* Work order
Output range, inclusive: from the line containing "- Optional argument" to the line containing "Your Market Data". Restate those lines from the data below word for word and only those.

* Task data

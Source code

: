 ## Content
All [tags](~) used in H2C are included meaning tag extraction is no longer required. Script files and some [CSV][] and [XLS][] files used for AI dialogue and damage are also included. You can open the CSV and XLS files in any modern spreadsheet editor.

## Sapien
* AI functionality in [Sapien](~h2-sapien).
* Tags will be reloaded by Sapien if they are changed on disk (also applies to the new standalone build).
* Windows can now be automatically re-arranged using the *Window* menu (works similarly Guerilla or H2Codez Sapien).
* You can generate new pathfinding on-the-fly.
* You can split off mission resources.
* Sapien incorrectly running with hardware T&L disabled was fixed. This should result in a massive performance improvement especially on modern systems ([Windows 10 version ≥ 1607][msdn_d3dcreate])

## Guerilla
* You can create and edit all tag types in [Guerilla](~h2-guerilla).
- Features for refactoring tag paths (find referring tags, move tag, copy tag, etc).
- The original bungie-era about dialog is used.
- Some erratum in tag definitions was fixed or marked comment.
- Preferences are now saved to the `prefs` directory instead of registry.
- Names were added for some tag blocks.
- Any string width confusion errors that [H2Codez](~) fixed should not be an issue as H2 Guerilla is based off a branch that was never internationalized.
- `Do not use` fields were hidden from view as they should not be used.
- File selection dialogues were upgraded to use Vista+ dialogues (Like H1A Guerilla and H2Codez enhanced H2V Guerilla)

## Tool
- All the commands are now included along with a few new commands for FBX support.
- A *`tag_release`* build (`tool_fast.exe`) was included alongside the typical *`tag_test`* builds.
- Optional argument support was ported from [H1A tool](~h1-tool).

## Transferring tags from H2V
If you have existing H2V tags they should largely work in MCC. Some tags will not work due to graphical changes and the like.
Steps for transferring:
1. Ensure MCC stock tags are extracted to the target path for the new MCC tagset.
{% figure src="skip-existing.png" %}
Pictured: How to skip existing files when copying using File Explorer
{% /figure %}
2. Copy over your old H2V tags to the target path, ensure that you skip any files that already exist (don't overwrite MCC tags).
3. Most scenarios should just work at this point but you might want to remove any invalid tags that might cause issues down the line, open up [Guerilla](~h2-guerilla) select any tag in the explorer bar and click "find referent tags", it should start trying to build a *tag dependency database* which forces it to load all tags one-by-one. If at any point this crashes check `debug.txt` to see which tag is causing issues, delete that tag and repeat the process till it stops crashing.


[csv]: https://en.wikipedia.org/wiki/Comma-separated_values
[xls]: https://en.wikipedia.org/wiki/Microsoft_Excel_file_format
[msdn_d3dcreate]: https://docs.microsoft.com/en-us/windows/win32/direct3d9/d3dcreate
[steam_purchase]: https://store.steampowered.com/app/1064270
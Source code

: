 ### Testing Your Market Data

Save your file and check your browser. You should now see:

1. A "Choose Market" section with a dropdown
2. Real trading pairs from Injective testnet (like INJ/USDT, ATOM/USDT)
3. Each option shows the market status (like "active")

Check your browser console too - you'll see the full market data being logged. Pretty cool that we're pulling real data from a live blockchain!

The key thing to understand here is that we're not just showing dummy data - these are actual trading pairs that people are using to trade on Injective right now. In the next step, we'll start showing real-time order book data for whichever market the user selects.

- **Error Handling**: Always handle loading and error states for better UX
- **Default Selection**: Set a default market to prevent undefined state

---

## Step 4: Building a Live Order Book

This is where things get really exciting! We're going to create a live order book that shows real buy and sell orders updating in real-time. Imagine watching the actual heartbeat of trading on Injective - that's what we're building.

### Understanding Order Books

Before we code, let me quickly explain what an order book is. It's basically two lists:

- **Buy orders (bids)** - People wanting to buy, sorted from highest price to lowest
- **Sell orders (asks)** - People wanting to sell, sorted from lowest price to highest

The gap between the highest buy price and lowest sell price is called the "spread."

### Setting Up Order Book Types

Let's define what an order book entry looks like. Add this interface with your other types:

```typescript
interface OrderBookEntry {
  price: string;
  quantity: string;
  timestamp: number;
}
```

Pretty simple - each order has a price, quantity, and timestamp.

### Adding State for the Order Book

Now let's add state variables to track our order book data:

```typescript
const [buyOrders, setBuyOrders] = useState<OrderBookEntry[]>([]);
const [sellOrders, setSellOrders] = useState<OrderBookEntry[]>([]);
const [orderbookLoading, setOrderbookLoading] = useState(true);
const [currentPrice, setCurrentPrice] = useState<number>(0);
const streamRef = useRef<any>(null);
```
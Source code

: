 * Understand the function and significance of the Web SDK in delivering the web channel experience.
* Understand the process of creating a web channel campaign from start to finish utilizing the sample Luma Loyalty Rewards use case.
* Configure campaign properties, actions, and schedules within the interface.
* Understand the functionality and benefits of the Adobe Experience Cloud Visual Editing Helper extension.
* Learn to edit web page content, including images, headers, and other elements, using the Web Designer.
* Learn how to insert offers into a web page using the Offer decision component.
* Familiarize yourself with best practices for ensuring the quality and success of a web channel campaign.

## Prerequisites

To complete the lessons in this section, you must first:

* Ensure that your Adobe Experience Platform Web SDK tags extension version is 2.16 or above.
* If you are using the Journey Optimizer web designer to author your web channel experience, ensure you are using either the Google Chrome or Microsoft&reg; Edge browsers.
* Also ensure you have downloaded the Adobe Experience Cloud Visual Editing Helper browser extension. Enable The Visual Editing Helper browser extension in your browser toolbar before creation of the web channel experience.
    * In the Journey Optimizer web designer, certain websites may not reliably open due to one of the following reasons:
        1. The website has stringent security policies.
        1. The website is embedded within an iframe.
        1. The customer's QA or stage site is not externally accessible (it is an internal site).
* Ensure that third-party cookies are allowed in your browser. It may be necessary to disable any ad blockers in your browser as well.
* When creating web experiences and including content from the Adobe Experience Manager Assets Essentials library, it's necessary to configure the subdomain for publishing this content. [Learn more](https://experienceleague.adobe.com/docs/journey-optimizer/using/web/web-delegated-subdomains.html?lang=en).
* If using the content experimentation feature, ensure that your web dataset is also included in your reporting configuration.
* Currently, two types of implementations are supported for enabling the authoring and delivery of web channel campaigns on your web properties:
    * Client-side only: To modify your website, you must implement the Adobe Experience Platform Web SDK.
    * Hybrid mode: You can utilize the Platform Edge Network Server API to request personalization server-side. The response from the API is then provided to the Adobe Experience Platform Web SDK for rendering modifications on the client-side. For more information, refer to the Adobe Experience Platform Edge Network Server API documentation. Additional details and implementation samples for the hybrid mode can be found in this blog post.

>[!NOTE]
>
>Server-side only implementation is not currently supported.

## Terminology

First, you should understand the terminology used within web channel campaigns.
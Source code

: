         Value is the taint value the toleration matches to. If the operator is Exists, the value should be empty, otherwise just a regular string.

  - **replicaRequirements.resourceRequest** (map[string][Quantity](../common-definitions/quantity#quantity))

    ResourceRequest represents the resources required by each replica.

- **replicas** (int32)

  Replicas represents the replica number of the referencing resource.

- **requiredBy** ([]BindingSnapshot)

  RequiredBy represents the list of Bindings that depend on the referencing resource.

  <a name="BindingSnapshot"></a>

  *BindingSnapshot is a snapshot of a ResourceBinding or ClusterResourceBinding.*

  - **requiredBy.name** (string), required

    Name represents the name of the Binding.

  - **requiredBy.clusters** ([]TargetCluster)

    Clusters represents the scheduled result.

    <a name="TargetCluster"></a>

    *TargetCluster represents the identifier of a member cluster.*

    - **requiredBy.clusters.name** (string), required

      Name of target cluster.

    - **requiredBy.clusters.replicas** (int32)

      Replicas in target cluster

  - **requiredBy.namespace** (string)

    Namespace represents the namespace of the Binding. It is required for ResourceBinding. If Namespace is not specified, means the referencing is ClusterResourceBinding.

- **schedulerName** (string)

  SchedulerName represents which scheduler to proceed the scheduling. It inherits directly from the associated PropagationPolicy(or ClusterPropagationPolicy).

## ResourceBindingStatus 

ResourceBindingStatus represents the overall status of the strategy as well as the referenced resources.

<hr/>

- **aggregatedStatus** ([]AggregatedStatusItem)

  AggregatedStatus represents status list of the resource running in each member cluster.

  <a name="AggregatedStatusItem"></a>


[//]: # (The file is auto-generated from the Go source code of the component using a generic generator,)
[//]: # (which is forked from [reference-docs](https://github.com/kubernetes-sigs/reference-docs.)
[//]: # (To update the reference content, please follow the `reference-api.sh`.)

* Exercise answer
- Optional argument support was ported from [H1A tool](~h1-tool).

## Transferring tags from H2V
If you have existing H2V tags they should largely work in MCC. Some tags will not work due to graphical changes and the like.
Steps for transferring:
1. Ensure MCC stock tags are extracted to the target path for the new MCC tagset.
{% figure src="skip-existing.png" %}
Pictured: How to skip existing files when copying using File Explorer
{% /figure %}
2. Copy over your old H2V tags to the target path, ensure that you skip any files that already exist (don't overwrite MCC tags).
3. Most scenarios should just work at this point but you might want to remove any invalid tags that might cause issues down the line, open up [Guerilla](~h2-guerilla) select any tag in the explorer bar and click "find referent tags", it should start trying to build a *tag dependency database* which forces it to load all tags one-by-one. If at any point this crashes check `debug.txt` to see which tag is causing issues, delete that tag and repeat the process till it stops crashing.


[csv]: https://en.wikipedia.org/wiki/Comma-separated_values
[xls]: https://en.wikipedia.org/wiki/Microsoft_Excel_file_format
[msdn_d3dcreate]: https://docs.microsoft.com/en-us/windows/win32/direct3d9/d3dcreate
[steam_purchase]: https://store.steampowered.com/app/1064270
Source code

: ### Testing Your Market Data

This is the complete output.